Plain-text document sources:
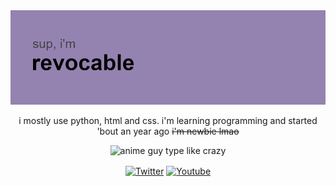 <div align="center">

<img src="./header.png" alt="header">


  
  
<p>
 
  i mostly use python, html and css. i'm learning programming and started 'bout an year ago <s> i'm newbie lmao </s>
  
 </p>

<img src="./42634073306d3a03bf67cbcd4dc270ae1410383808_full.gif" alt="anime guy type like crazy" title="me lmao">



<p>
<a href="https://twitter.com/revocablekk" target="blank"><img align="center" src="https://cdn.jsdelivr.net/npm/simple-icons@3.0.1/icons/twitter.svg" alt="Twitter" height="30" width="40" /></a>
<a href="https://www.youtube.com/user/murilovazscolari6" target="blank"><img align="center" src="https://cdn.jsdelivr.net/npm/simple-icons@3.0.1/icons/youtube.svg" alt="Youtube" height="30" width="40" /></a>
</p>

</div>
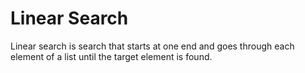 # Linear Search
Linear search is search that starts at one end and goes through each element of a list until the target element is found.

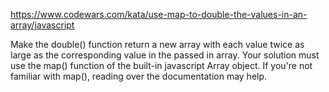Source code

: https://www.codewars.com/kata/use-map-to-double-the-values-in-an-array/javascript

Make the double() function return a new array with each value twice as large as the corresponding value in the passed in array. Your solution must use the map() function of the built-in javascript Array object. If you're not familiar with map(), reading over the documentation may help.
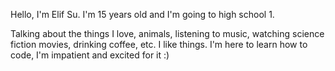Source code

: Hello, I'm Elif Su. I'm 15 years old and I'm going to high school 1.

Talking about the things I love, animals, listening to music, watching science fiction movies, drinking coffee, etc. I like things.
I'm here to learn how to code, I'm impatient and excited for it :)

<!---
Richlina/Richlina is a ✨ special ✨ repository because its `README.md` (this file) appears on your GitHub profile.
You can click the Preview H
--->
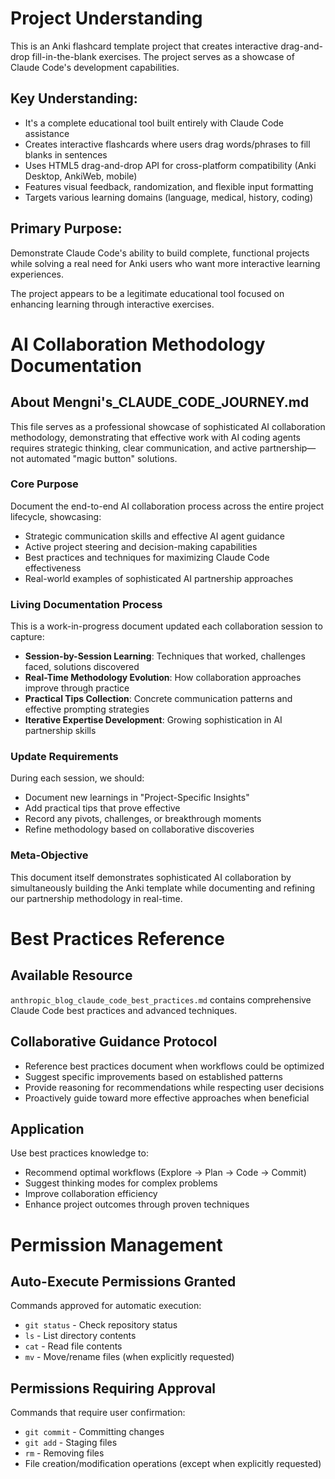 # Project Understanding

This is an Anki flashcard template project that creates interactive drag-and-drop fill-in-the-blank exercises. The project serves as a showcase of Claude Code's development capabilities.

## Key Understanding:
- It's a complete educational tool built entirely with Claude Code assistance
- Creates interactive flashcards where users drag words/phrases to fill blanks in sentences
- Uses HTML5 drag-and-drop API for cross-platform compatibility (Anki Desktop, AnkiWeb, mobile)
- Features visual feedback, randomization, and flexible input formatting
- Targets various learning domains (language, medical, history, coding)

## Primary Purpose:
Demonstrate Claude Code's ability to build complete, functional projects while solving a real need for Anki users who want more interactive learning experiences.

The project appears to be a legitimate educational tool focused on enhancing learning through interactive exercises.

# AI Collaboration Methodology Documentation

## About Mengni's_CLAUDE_CODE_JOURNEY.md

This file serves as a professional showcase of sophisticated AI collaboration methodology, demonstrating that effective work with AI coding agents requires strategic thinking, clear communication, and active partnership—not automated "magic button" solutions.

### Core Purpose
Document the end-to-end AI collaboration process across the entire project lifecycle, showcasing:
- Strategic communication skills and effective AI agent guidance
- Active project steering and decision-making capabilities  
- Best practices and techniques for maximizing Claude Code effectiveness
- Real-world examples of sophisticated AI partnership approaches

### Living Documentation Process
This is a work-in-progress document updated each collaboration session to capture:
- **Session-by-Session Learning**: Techniques that worked, challenges faced, solutions discovered
- **Real-Time Methodology Evolution**: How collaboration approaches improve through practice
- **Practical Tips Collection**: Concrete communication patterns and effective prompting strategies
- **Iterative Expertise Development**: Growing sophistication in AI partnership skills

### Update Requirements
During each session, we should:
- Document new learnings in "Project-Specific Insights"
- Add practical tips that prove effective
- Record any pivots, challenges, or breakthrough moments
- Refine methodology based on collaborative discoveries

### Meta-Objective
This document itself demonstrates sophisticated AI collaboration by simultaneously building the Anki template while documenting and refining our partnership methodology in real-time.

# Best Practices Reference

## Available Resource
`anthropic_blog_claude_code_best_practices.md` contains comprehensive Claude Code best practices and advanced techniques.

## Collaborative Guidance Protocol
- Reference best practices document when workflows could be optimized
- Suggest specific improvements based on established patterns
- Provide reasoning for recommendations while respecting user decisions
- Proactively guide toward more effective approaches when beneficial

## Application
Use best practices knowledge to:
- Recommend optimal workflows (Explore → Plan → Code → Commit)
- Suggest thinking modes for complex problems
- Improve collaboration efficiency
- Enhance project outcomes through proven techniques

# Permission Management

## Auto-Execute Permissions Granted
Commands approved for automatic execution:
- `git status` - Check repository status
- `ls` - List directory contents
- `cat` - Read file contents
- `mv` - Move/rename files (when explicitly requested)

## Permissions Requiring Approval
Commands that require user confirmation:
- `git commit` - Committing changes
- `git add` - Staging files
- `rm` - Removing files
- File creation/modification operations (except when explicitly requested)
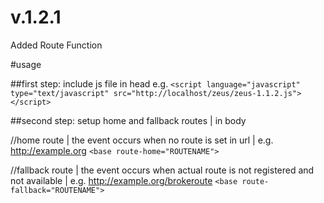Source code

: # v.1.2.1

Added Route Function


#usage

##first step: include js file in head
e.g.
`<script language="javascript" type="text/javascript" src="http://localhost/zeus/zeus-1.1.2.js"></script>`

##second step: setup home and fallback routes | in body

//home route | the event occurs when no route is set in url | e.g. http://example.org
`<base route-home="ROUTENAME">`

//fallback route | the event occurs when actual route is not registered and not available | e.g. http://example.org/brokeroute
`<base route-fallback="ROUTENAME">`

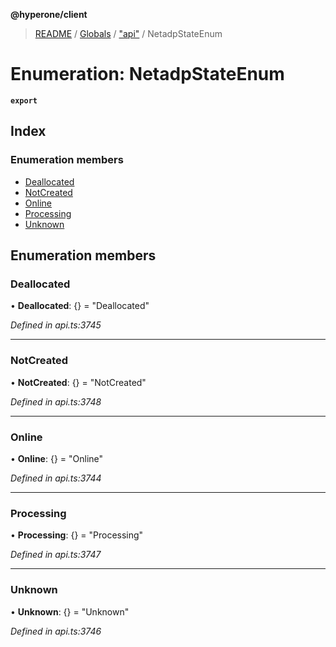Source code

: **@hyperone/client**

> [README](../README.md) / [Globals](../globals.md) / ["api"](../modules/_api_.md) / NetadpStateEnum

# Enumeration: NetadpStateEnum

**`export`** 

## Index

### Enumeration members

* [Deallocated](_api_.netadpstateenum.md#deallocated)
* [NotCreated](_api_.netadpstateenum.md#notcreated)
* [Online](_api_.netadpstateenum.md#online)
* [Processing](_api_.netadpstateenum.md#processing)
* [Unknown](_api_.netadpstateenum.md#unknown)

## Enumeration members

### Deallocated

•  **Deallocated**: {} = "Deallocated"

*Defined in api.ts:3745*

___

### NotCreated

•  **NotCreated**: {} = "NotCreated"

*Defined in api.ts:3748*

___

### Online

•  **Online**: {} = "Online"

*Defined in api.ts:3744*

___

### Processing

•  **Processing**: {} = "Processing"

*Defined in api.ts:3747*

___

### Unknown

•  **Unknown**: {} = "Unknown"

*Defined in api.ts:3746*

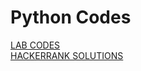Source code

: # Python Codes
[LAB CODES](https://github.com/atharva-narkhede/SRM-Sem3/tree/main/Python/Lab)\
[HACKERRANK SOLUTIONS](https://github.com/THUNDERANKUSH/HACKERRANK-CODES)
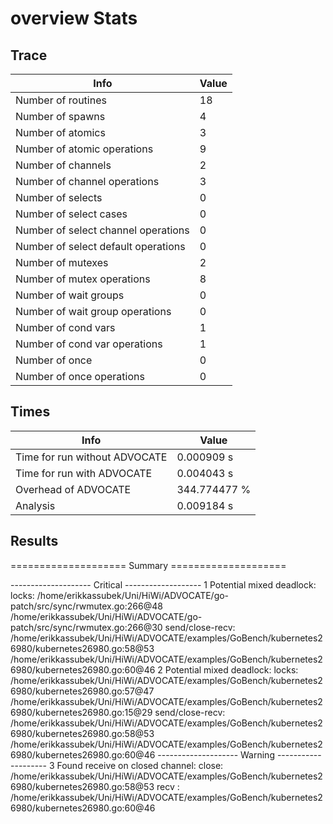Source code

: # overview Stats

## Trace
| Info | Value |
| - | - |
| Number of routines | 18 |
| Number of spawns | 4 |
| Number of atomics | 3 |
| Number of atomic operations | 9 |
| Number of channels | 2 |
| Number of channel operations | 3 |
| Number of selects | 0 |
| Number of select cases | 0 |
| Number of select channel operations | 0 |
| Number of select default operations | 0 |
| Number of mutexes | 2 |
| Number of mutex operations | 8 |
| Number of wait groups | 0 |
| Number of wait group operations | 0 |
| Number of cond vars | 1 |
| Number of cond var operations | 1 |
| Number of once | 0| 
| Number of once operations | 0 |


## Times
| Info | Value |
| - | - |
| Time for run without ADVOCATE | 0.000909 s |
| Time for run with ADVOCATE | 0.004043 s |
| Overhead of ADVOCATE | 344.774477 % |
| Analysis | 0.009184 s |


## Results
==================== Summary ====================

-------------------- Critical -------------------
1 Potential mixed deadlock:
	locks: 
		/home/erikkassubek/Uni/HiWi/ADVOCATE/go-patch/src/sync/rwmutex.go:266@48
		/home/erikkassubek/Uni/HiWi/ADVOCATE/go-patch/src/sync/rwmutex.go:266@30
	send/close-recv: 
		/home/erikkassubek/Uni/HiWi/ADVOCATE/examples/GoBench/kubernetes26980/kubernetes26980.go:58@53
		/home/erikkassubek/Uni/HiWi/ADVOCATE/examples/GoBench/kubernetes26980/kubernetes26980.go:60@46
2 Potential mixed deadlock:
	locks: 
		/home/erikkassubek/Uni/HiWi/ADVOCATE/examples/GoBench/kubernetes26980/kubernetes26980.go:57@47
		/home/erikkassubek/Uni/HiWi/ADVOCATE/examples/GoBench/kubernetes26980/kubernetes26980.go:15@29
	send/close-recv: 
		/home/erikkassubek/Uni/HiWi/ADVOCATE/examples/GoBench/kubernetes26980/kubernetes26980.go:58@53
		/home/erikkassubek/Uni/HiWi/ADVOCATE/examples/GoBench/kubernetes26980/kubernetes26980.go:60@46
-------------------- Warning --------------------
3 Found receive on closed channel:
	close: /home/erikkassubek/Uni/HiWi/ADVOCATE/examples/GoBench/kubernetes26980/kubernetes26980.go:58@53
	recv : /home/erikkassubek/Uni/HiWi/ADVOCATE/examples/GoBench/kubernetes26980/kubernetes26980.go:60@46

**Work instructions:**
Which lines run from the one holding "- Document new" through the one holding "- Suggest specific" in the records above? Repeat them exactly, both included, and nothing more.

**Expected answer:**
- Document new learnings in "Project-Specific Insights"
- Add practical tips that prove effective
- Record any pivots, challenges, or breakthrough moments
- Refine methodology based on collaborative discoveries

### Meta-Objective
This document itself demonstrates sophisticated AI collaboration by simultaneously building the Anki template while documenting and refining our partnership methodology in real-time.

# Best Practices Reference

## Available Resource
`anthropic_blog_claude_code_best_practices.md` contains comprehensive Claude Code best practices and advanced techniques.

## Collaborative Guidance Protocol
- Reference best practices document when workflows could be optimized
- Suggest specific improvements based on established patterns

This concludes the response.